In my proposal to IMTFI I explained that I planned to collect life stories of stakeholders in the silk industry, paying particular attention to gold ownership as a way to understand the impact of economic liberalisation on work vulnerability in the sector, in the context of historic trends. I chose to trace gold because it is an important store of value and a material valued in multiple ways in India, and so it is inevitably connected to everyday financial and social practices. I thought gold stories would allow a way of hearing about the impact of liberalisation that is embedded in the everyday life of the narrator, indicating how finances relate to social affiliations – caste, class, religion, friendship networks – that are crucial to understanding how the informal economy in India works.
Photo Credit: Nithya Joseph |
As I began research in the silk-reeling economy I found the semantics of gold ownership not only indicative of the impact of liberalisation on household finances, but also of changes in production that were directly related to changes in the value of gold holdings.
Gold as Productive and Reproductive Capital in the Silk Reeling Sub-Sector
Photo Credit: Nithya Joseph |
“Soon after my marriage seventeen years ago my husband sold my thaali (wedding necklace) for capital to start a hand charka unit. He made profits and bought it back, but then later when I had my daughter we had to keep her in the incubator for ten days, so we sold it again.”
Gold and Liberalisation
Photo Credit: Nithya Joseph |
The peak in gold rates in 2008, which saw prices rise to three times the 2001 prices and corresponded with the world financial crisis, has meant that stocks of wealth held as gold have multiplied in value. Individuals who held gold at the time of the peak have larger asset holdings while those who lost gold struggle to acquire it at current prices.

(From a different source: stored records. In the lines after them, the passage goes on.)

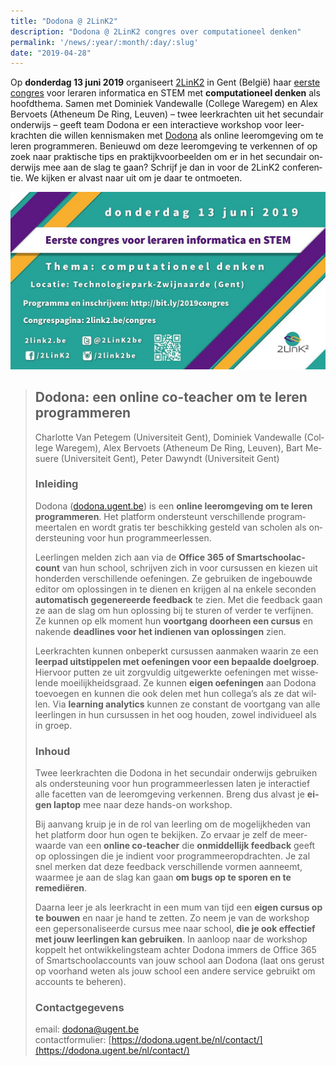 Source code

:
 ```yaml
---
title: "Dodona @ 2LinK2"
description: "Dodona @ 2LinK2 congres over computationeel denken"
permalink: '/news/:year/:month/:day/:slug'
date: "2019-04-28"
---
```


<NewsHeader :title="$frontmatter.title" :date="$frontmatter.date" lang="nl" />

Op **donderdag 13 juni 2019** organiseert [2LinK2](http://2link2.be/index.php) in Gent (België) haar [eerste congres](http://2link2.be/congres/) voor leraren informatica en STEM met **computationeel denken** als hoofdthema. Samen met Dominiek Vandewalle (College Waregem) en Alex Bervoets (Atheneum De Ring, Leuven) – twee leerkrachten uit het secundair onderwijs – geeft team Dodona er een interactieve workshop voor leerkrachten die willen kennismaken met [Dodona](https://dodona.ugent.be/) als online leeromgeving om te leren programmeren. Benieuwd om deze leeromgeving te verkennen of op zoek naar praktische tips en praktijkvoorbeelden om er in het secundair onderwijs mee aan de slag te gaan? Schrijf je dan in voor de 2LinK2 conferentie. We kijken er alvast naar uit om je daar te ontmoeten.  

![2link2](./flyer.jpg)

> ## Dodona: een online co-teacher om te leren programmeren
>   
> Charlotte Van Petegem (Universiteit Gent), Dominiek Vandewalle (College Waregem), Alex Bervoets (Atheneum De Ring, Leuven), Bart Mesuere (Universiteit Gent), Peter Dawyndt (Universiteit Gent)  
>   
> ### Inleiding  
>   
> Dodona ([dodona.ugent.be](https://dodona.ugent.be/)) is een **online leeromgeving om te leren programmeren**. Het platform ondersteunt verschillende programmeertalen en wordt gratis ter beschikking gesteld van scholen als ondersteuning voor hun programmeerlessen.  
>   
> Leerlingen melden zich aan via de **Office 365 of Smartschoolaccount** van hun school, schrijven zich in voor cursussen en kiezen uit honderden verschillende oefeningen. Ze gebruiken de ingebouwde editor om oplossingen in te dienen en krijgen al na enkele seconden **automatisch gegenereerde feedback** te zien. Met die feedback gaan ze aan de slag om hun oplossing bij te sturen of verder te verfijnen. Ze kunnen op elk moment hun **voortgang doorheen een cursus** en nakende **deadlines voor het indienen van oplossingen** zien.  
>   
> Leerkrachten kunnen onbeperkt cursussen aanmaken waarin ze een **leerpad uitstippelen met oefeningen voor een bepaalde doelgroep**. Hiervoor putten ze uit zorgvuldig uitgewerkte oefeningen met wisselende moeilijkheidsgraad. Ze kunnen **eigen oefeningen** aan Dodona toevoegen en kunnen die ook delen met hun collega’s als ze dat willen. Via **learning analytics** kunnen ze constant de voortgang van alle leerlingen in hun cursussen in het oog houden, zowel individueel als in groep.  
>   
> ### Inhoud
>   
> Twee leerkrachten die Dodona in het secundair onderwijs gebruiken als ondersteuning voor hun programmeerlessen laten je interactief alle facetten van de leeromgeving verkennen. Breng dus alvast je **eigen laptop** mee naar deze hands-on workshop.  
>   
> Bij aanvang kruip je in de rol van leerling om de mogelijkheden van het platform door hun ogen te bekijken. Zo ervaar je zelf de meerwaarde van een **online co-teacher** die **onmiddellijk feedback** geeft op oplossingen die je indient voor programmeeropdrachten. Je zal snel merken dat deze feedback verschillende vormen aanneemt, waarmee je aan de slag kan gaan **om bugs op te sporen en te remediëren**.  
>   
> Daarna leer je als leerkracht in een mum van tijd een **eigen cursus op te bouwen** en naar je hand te zetten. Zo neem je van de workshop een gepersonaliseerde cursus mee naar school, **die je ook effectief met jouw leerlingen kan gebruiken**. In aanloop naar de workshop koppelt het ontwikkelingsteam achter Dodona immers de Office 365 of Smartschoolaccounts van jouw school aan Dodona (laat ons gerust op voorhand weten als jouw school een andere service gebruikt om accounts te beheren).  
>   
> ### Contactgegevens
>   
> email: [dodona@ugent.be](mailto:dodona@ugent.be)  
> contactformulier: [https://dodona.ugent.be/nl/contact/](https://dodona.ugent.be/nl/contact/)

One employer who made losses when the market crashed, and who worked as labour for some time before now running his own unit with family labour, complained bitterly:
“I sold the earrings my wife's family gave her in 1996 when the prices were so low. I got seven thousand for them - and now they'd be worth more than one lakh (one hundred thousand). I went the other day to see if I could buy a tiny pair of earrings for my older daughter - nowhere as big as my wife's - and they asked for forty two thousand!”
Photo Credit: Nithya Joseph |
I saw a similar diversity of impact on firm employees, where some people managed to hold gold through this volatile period of employment without incurring unmanageable debt. This was possible because they had jobs throughout this period, had employers who were willing and able to loan them money on good terms, or had other assets or family support. Some individuals have been able to acquire gold because they used advances from employers or microfinance loans strategically, or simply because they have more sons than daughters. Individuals have been able to make productive investments with this gold (like investments in children's education), which sometimes free them from the need to work in silk units. Some individuals were even able to use this gold to start silk-reeling businesses of their own. Others who have been unable to hold their gold due to lack of social and financial capital, or because of large expenditures on healthcare or dowries, find it much harder to make productive investments with their earnings and with borrowings, and are more vulnerable as employees in debt-based contracts.
Scholars studying the Indian economy have argued that liberalisation has deepened income inequality despite increases in the rate of economic growth (Deaton and Dreze 2009). As my study shows, tracing gold ownership offers insight into the mechanisms that contributed to widening income gaps in this particular case, highlighting how changes in levels of productive and reproductive capital have interacted with each other. A thorough map of gold ownership, as this case suggests, could provide a way of understanding changes in accumulation patterns in other sectors of the Indian economy over time.